Placing dry ice into water, such as fruit punch, to simulate a boiling cauldron of witch’s brew is a favorite Halloween party trick. Science teachers commonly use this effect to demonstrate the principles of sublimation and condensation.
Dry Ice
“Dry ice” is actually solidified carbon dioxide (CO?). Carbon dioxide is normally a gas at room temperature and pressure. When it is put under high pressure at low temperature, however, it solidifies into what is commonly called “dry ice.” When the dry ice is brought to atmospheric pressure, it remains solid and very cold (-109 °F).
Sublimation
Dry ice is called “dry” because it never enters a liquid state as it melts, unlike ice, which melts into liquid water. Dry ice transforms directly to gaseous carbon dioxide.
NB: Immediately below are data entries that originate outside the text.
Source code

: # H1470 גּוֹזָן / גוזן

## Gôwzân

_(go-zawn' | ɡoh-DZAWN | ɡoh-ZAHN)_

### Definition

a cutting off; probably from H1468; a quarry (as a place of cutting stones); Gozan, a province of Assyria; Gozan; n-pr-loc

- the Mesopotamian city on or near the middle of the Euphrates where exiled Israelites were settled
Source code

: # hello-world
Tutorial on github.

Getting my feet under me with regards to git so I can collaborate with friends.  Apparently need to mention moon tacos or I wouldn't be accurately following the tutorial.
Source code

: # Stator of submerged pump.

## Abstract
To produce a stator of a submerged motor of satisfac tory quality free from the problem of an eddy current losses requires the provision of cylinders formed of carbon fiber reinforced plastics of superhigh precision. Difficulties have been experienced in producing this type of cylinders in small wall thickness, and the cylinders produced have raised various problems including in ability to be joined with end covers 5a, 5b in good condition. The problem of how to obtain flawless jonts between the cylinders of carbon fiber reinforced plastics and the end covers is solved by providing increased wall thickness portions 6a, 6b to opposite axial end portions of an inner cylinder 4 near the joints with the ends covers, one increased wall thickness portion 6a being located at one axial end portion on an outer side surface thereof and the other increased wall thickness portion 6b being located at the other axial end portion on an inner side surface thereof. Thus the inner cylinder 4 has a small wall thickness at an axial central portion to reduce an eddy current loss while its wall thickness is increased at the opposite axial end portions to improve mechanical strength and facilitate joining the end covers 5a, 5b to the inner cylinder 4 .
Scientists refer to this process as “sublimation.”
Water
The water does not play a critical role in this process other than containing a substantial amount of heat that is transferred to the dry ice to sublimate it. Many other liquids could be used in place of water, but water is particularly good at retaining heat (in scientific terms, water has a high specific heat capacity).
Condensation
When a liquid such as water turns into vapor, the process is called evaporation. The reverse process is called condensation. At low temperatures, water will condense out of the air into very small droplets of water.
Clouds
Clouds are actually very small droplets of water (or possibly even ice crystals) that have condensed in the low temperatures of the upper atmosphere. The “witches brew” effect produced by dry ice in water represents the same phenomenon on a smaller scale. As the carbon dioxide sublimes, the gas-phase carbon dioxide is still quite cold. Water in the air condenses in the cold carbon dioxide gas as it rises above the water.
Fun Fact
The long tails of comets are the result of carbon dioxide and other ices sublimating as the comet passes close to the sun.